Importante anotar que este é o mesmo Inquérito Administrativo que foi aberto pelo TSE em 2.8.2021 para se apurar fatos que possam configurar abuso de poder econômico e político, uso indevido de meios de comunicação social, corrupção, fraude, condutas vedadas aos agentes públicos e propaganda eleitoral antecipada em razão dos ataques contra o sistema eletrônico de votação e à legitimidade das eleições de 2022.

A Autoridade Policial, naqueles autos, destacou que as investigações nos Inquéritos 4.781/DF e 4.874/DF (em curso no Supremo Tribunal Federal) indicam a articulação de rede de pessoas, com tarefas distribuídas por aderência entre idealizadores, produtores, difusores e financiadores, voltada à disseminação de notícias falsas ou desvirtuadas com o intuito de influenciar a população. Há, pela narrativa feita, a demonstração de atos concatenados e articulados que caracterizam diversos crimes.

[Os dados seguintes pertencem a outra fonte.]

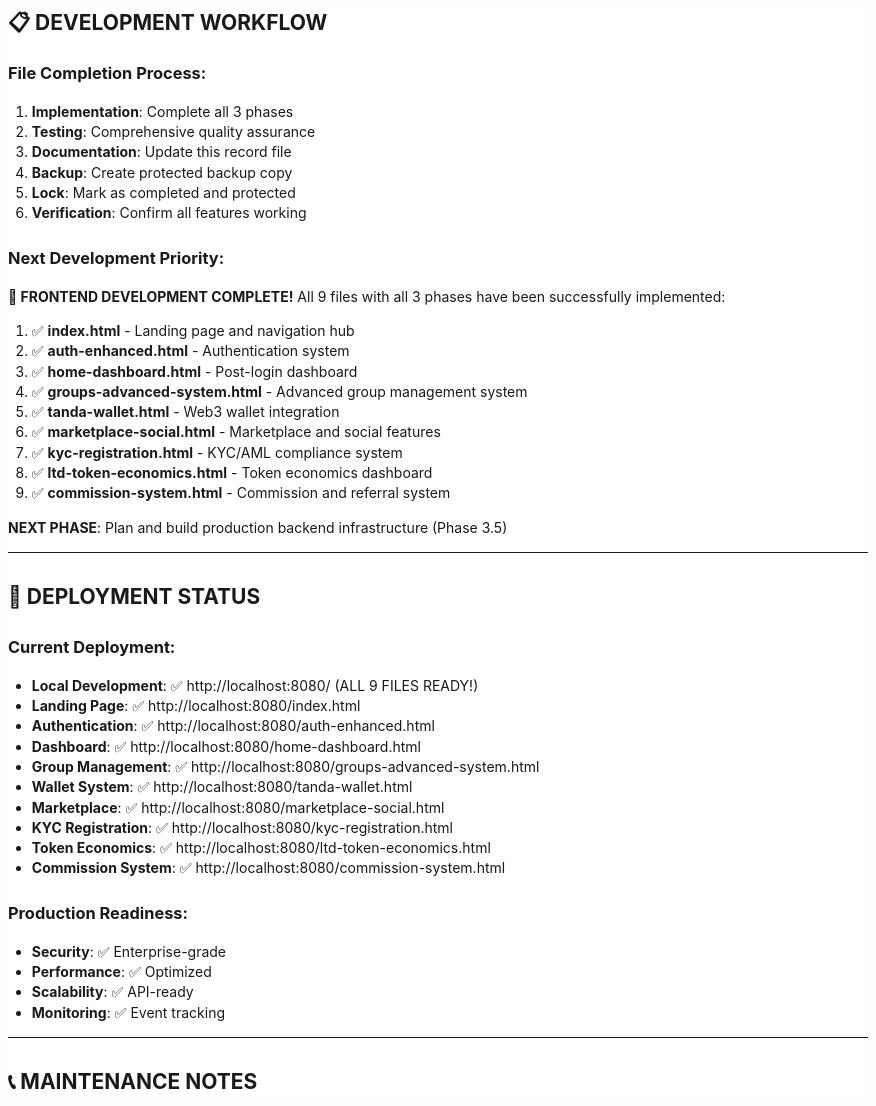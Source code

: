 ## 📋 DEVELOPMENT WORKFLOW

### File Completion Process:
1. **Implementation**: Complete all 3 phases
2. **Testing**: Comprehensive quality assurance
3. **Documentation**: Update this record file
4. **Backup**: Create protected backup copy
5. **Lock**: Mark as completed and protected
6. **Verification**: Confirm all features working

### Next Development Priority:
**🎉 FRONTEND DEVELOPMENT COMPLETE!**
All 9 files with all 3 phases have been successfully implemented:
1. ✅ **index.html** - Landing page and navigation hub
2. ✅ **auth-enhanced.html** - Authentication system
3. ✅ **home-dashboard.html** - Post-login dashboard
4. ✅ **groups-advanced-system.html** - Advanced group management system
5. ✅ **tanda-wallet.html** - Web3 wallet integration
6. ✅ **marketplace-social.html** - Marketplace and social features
7. ✅ **kyc-registration.html** - KYC/AML compliance system
8. ✅ **ltd-token-economics.html** - Token economics dashboard
9. ✅ **commission-system.html** - Commission and referral system

**NEXT PHASE**: Plan and build production backend infrastructure (Phase 3.5)

---

## 🚀 DEPLOYMENT STATUS

### Current Deployment:
- **Local Development**: ✅ http://localhost:8080/ (ALL 9 FILES READY!)
- **Landing Page**: ✅ http://localhost:8080/index.html
- **Authentication**: ✅ http://localhost:8080/auth-enhanced.html
- **Dashboard**: ✅ http://localhost:8080/home-dashboard.html
- **Group Management**: ✅ http://localhost:8080/groups-advanced-system.html
- **Wallet System**: ✅ http://localhost:8080/tanda-wallet.html
- **Marketplace**: ✅ http://localhost:8080/marketplace-social.html
- **KYC Registration**: ✅ http://localhost:8080/kyc-registration.html
- **Token Economics**: ✅ http://localhost:8080/ltd-token-economics.html
- **Commission System**: ✅ http://localhost:8080/commission-system.html

### Production Readiness:
- **Security**: ✅ Enterprise-grade
- **Performance**: ✅ Optimized
- **Scalability**: ✅ API-ready
- **Monitoring**: ✅ Event tracking

---

## 📞 MAINTENANCE NOTES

O ministro corregedor, analisando o material que lhe foi apresentado, concluiu que a conteúdo apreciado em muitos momentos ia muito além da liberdade de expressão e de livre manifestação do pensamento (art. 5º, IV da CF/88) e adentrava às sendas dos ilícitos. E, por isso, determinou, entre outras medidas, aquelas que visam a desmonetização dos perfis que trabalham no terreno do ilícito.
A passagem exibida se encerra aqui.